Concentric Health Experience suggested the “my” framing adopted. Using “my story” and “my fascinations” in place of experience and skills or interests, respectively, serves to frame the candidate’s appeal in a more personal context.
In addition to professional honors and personal achievements, applicants could choose to highlight their personalities here, as well. Precisioneffect chief creative officer Deborah Lotterman appreciates “when a résumé has something clever, just a little wink. I had one person that, under accomplishments, listed, ‘I once found a contact lens on a park bench.’ Another stated he spoke French fluently, but only when drunk. They made me laugh and I saw a bit of the person behind the list of blah, blah, blah.”

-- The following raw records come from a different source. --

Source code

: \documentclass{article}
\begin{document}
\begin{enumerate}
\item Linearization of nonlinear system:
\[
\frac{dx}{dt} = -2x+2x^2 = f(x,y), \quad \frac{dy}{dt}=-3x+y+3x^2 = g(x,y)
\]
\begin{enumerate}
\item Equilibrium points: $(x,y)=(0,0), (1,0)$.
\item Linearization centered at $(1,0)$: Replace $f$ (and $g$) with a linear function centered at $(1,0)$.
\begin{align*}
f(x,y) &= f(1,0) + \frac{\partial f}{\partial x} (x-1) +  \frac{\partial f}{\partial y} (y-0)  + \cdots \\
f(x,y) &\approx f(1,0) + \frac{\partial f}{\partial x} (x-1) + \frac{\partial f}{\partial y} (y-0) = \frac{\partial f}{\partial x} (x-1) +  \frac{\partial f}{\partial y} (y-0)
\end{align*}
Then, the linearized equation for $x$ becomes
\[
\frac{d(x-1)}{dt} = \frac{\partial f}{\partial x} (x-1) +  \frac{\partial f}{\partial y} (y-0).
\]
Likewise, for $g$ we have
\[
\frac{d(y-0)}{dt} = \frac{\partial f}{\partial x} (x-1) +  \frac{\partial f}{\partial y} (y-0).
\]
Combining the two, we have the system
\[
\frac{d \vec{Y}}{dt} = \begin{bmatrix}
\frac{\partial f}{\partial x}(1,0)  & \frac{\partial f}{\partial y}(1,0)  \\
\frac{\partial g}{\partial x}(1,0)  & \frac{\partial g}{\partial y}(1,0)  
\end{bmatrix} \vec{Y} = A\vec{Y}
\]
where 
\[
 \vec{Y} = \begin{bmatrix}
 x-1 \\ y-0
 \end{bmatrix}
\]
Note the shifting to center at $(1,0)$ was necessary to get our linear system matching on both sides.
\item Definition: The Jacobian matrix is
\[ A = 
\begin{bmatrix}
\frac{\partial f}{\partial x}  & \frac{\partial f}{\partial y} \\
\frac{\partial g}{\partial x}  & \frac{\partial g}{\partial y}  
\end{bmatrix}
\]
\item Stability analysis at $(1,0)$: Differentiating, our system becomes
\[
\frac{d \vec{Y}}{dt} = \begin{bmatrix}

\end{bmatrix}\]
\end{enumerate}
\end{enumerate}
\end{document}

A Sandbox representative stresses “well-roundedness [is] something that goes beyond advertising and marketing.” Applicants should take that as a cue to include two or three items that veer closer to a hobby than to an interest directly relevant to the position for which they’re applying.
What they look for: Large agencies
Résumés sent to large agencies need to announce a would-be candidate is ready for the big leagues. Alas, they tend to do this less than well: Of the seven $50 million-and-up agencies contacted by MM&M for this component of the story, four responded with meticulously detailed lists of “things that will prompt us to put your résumé in the garbage,” or something similar.
That said, execs noted applicants shouldn’t sweat it too much. “Résumés are the least important part of our hiring process, maybe 10% or less of the weight in decision-making,” says Christian Bauman, president and chief creative officer of H4B Chelsea and H4B Catapult. “I tend to use résumés to weed people out up front.”
Larger agencies tend not to dwell too much on résumés, so a single categorical grouping can add creative flourishes. “Every person is a ‘passionate leader experienced in motivating cross-functional teams to multidisciplinary victories.’ And you and everyone else worked on Bextra a decade ago,” Bauman quips. “Tell me what you’ve done and why I won’t be wasting an hour bringing you in for an interview.”
Alas, there are some notes that should be hit. W2O’s chief people officer Deborah Hankin suggests candidates “demonstrate how they use data” and highlight startup experience or work abroad. “It would tell us this person can thrive in challenging new environments and isn’t afraid to try things outside their comfort zone.”
“How good at advertising are you if you can’t sell yourself?” Bauman asks rhetorically. Résumés sent to larger agencies need to employ more forceful, confident language than ones sent elsewhere, most big-company leaders and HR people say.
Athletic accomplishments should always be mentioned, whether the individual is seeking a position at a four-person or 400-person firm. “[Athletes] have the endurance, drive, and discipline to go for great,” Hankin notes.